2018/07/01

良性発作性頭位めまい症


  母自(電動アシスト車)のサドルを、ヤグラを引っ繰り返して、より低くした、という記事を、先日書きましたが、その後どうなったかと言うと、母が、全く、自転車に乗らなくなってしまいました。 「乗れなくなった」と言った方が、正確でしょうか。 サドルを低くしてから、乗ったのは、ものの一回か二回だと思います。


  理由は、サドルが低くなったから、ではなく、目眩がするようになったから。 時折、くらくらっと来るので、怖くて、自転車に乗れなくなったのだそうです。 半月くらい、そんな事を言っていて、その後、耳鼻咽喉科へ行って、検査を受けたら、「良性発作性頭位めまい症」と診断されました。

「りょうせい・ほっさせい・とうい・めまいしょう」

  長い名前だな。 私が、これを、淀みなく言えるようになるまでに、半日かかりました。 耳の半規管の中に、耳石のかけらが入って、一時的・発作的に、平衡感覚が失われる病気なのだそうです。 薬と、体操で治すのですが、最初に病院に行ってから、もう、一ヵ月くらい経つのに、まだ、治っていません。 治ったかどうかは、本人の自覚以外に、検査でも分かるらしいです。   

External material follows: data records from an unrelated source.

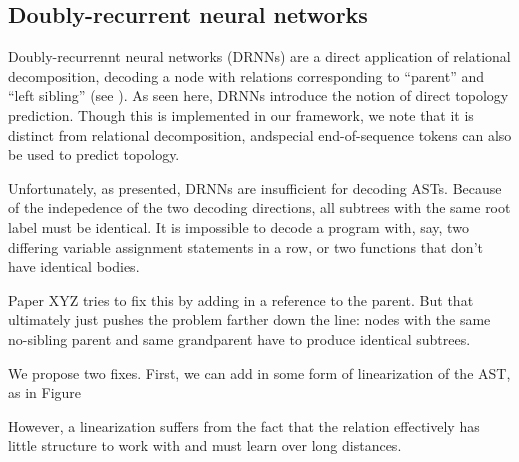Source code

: 







\subsection{Doubly-recurrent neural networks}


Doubly-recurrennt neural networks (DRNNs) are a direct application of relational 
decomposition, decoding a node with relations corresponding to ``parent'' and 
``left sibling'' (see ). As seen here, DRNNs introduce the 
notion of direct topology prediction. Though this is implemented in our 
framework, we note that it is distinct from relational decomposition, andspecial 
end-of-sequence tokens can also be used to predict topology.

Unfortunately, as presented, DRNNs are insufficient for decoding ASTs. Because 
of the indepedence of the two decoding directions, all subtrees with the same 
root label must be identical. It is impossible to decode a program with, say, 
two differing variable assignment statements in a row, or two functions that 
don't have identical bodies.


Paper XYZ tries to fix this by adding in a reference to the parent. But that 
ultimately just pushes the problem farther down the line: nodes with the same 
no-sibling parent and same grandparent have to produce identical subtrees.

We propose two fixes. First, we can add in some form of linearization of the 
AST, as in Figure %

However, a linearization suffers from the fact that the relation effectively has 
little structure to work with and must learn over long distances.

  「良性」が付いているという事は、そんなに深刻な病気ではないわけですが、私の母は、歳が歳ですから、完治するかどうか、怪しいところ。 自転車に乗らなくなってから、ますます、体力が衰えてしまって、たとえ、目眩が治っても、「もう、自転車は、無理だ」と言い出すかも知れません。

  なまじ、私が車を持っていて、通院や、食料品の買い出しくらいなら、乗せて行けば済んでしまうから、良くないのかも。 これが、一人暮らしで、否が応でも、自力で出かけなければならないとなったら、当人の意欲が、全然、違って来ると思うのですよ。 生活扶助者と一緒に暮らしているというのは、良し悪しなんですな。

  一昨年、他界した父も、もしも私が、岩手異動から戻って来ずに、家で唯一の男手の立場にあったら、衰えるのが、もっと遅れたかもしれません。 人間、末期が近づくと、体よりも頭よりも、まず、生きる意欲から衰えて行くのですが、意欲が衰える原因は、「やらなければならない事」がなくなってしまうのが、最大のものだと思います。 その点、やらなければならない事を代わりにやってしまう、扶助者の存在は、有害と言えます。

  ちなみに、「やりたい事」というのは、それより、遥かに先行して、消滅します。 引退後、4年しか経っていない私ですら、もう、やりたい事なんて、ないですからねえ。 「引退したら、趣味や旅行で、悠々自適の生活を送るぞ」と、楽しみにしている人は多かろうと思いますが、あまり、大きな期待はしない方がいいと思います。 お金を制限なく使えるのなら、話は別ですが、老後破産の恐怖を考えると、普通は、「ただ、生きているだけで、充分」と、そちらを選びますねえ。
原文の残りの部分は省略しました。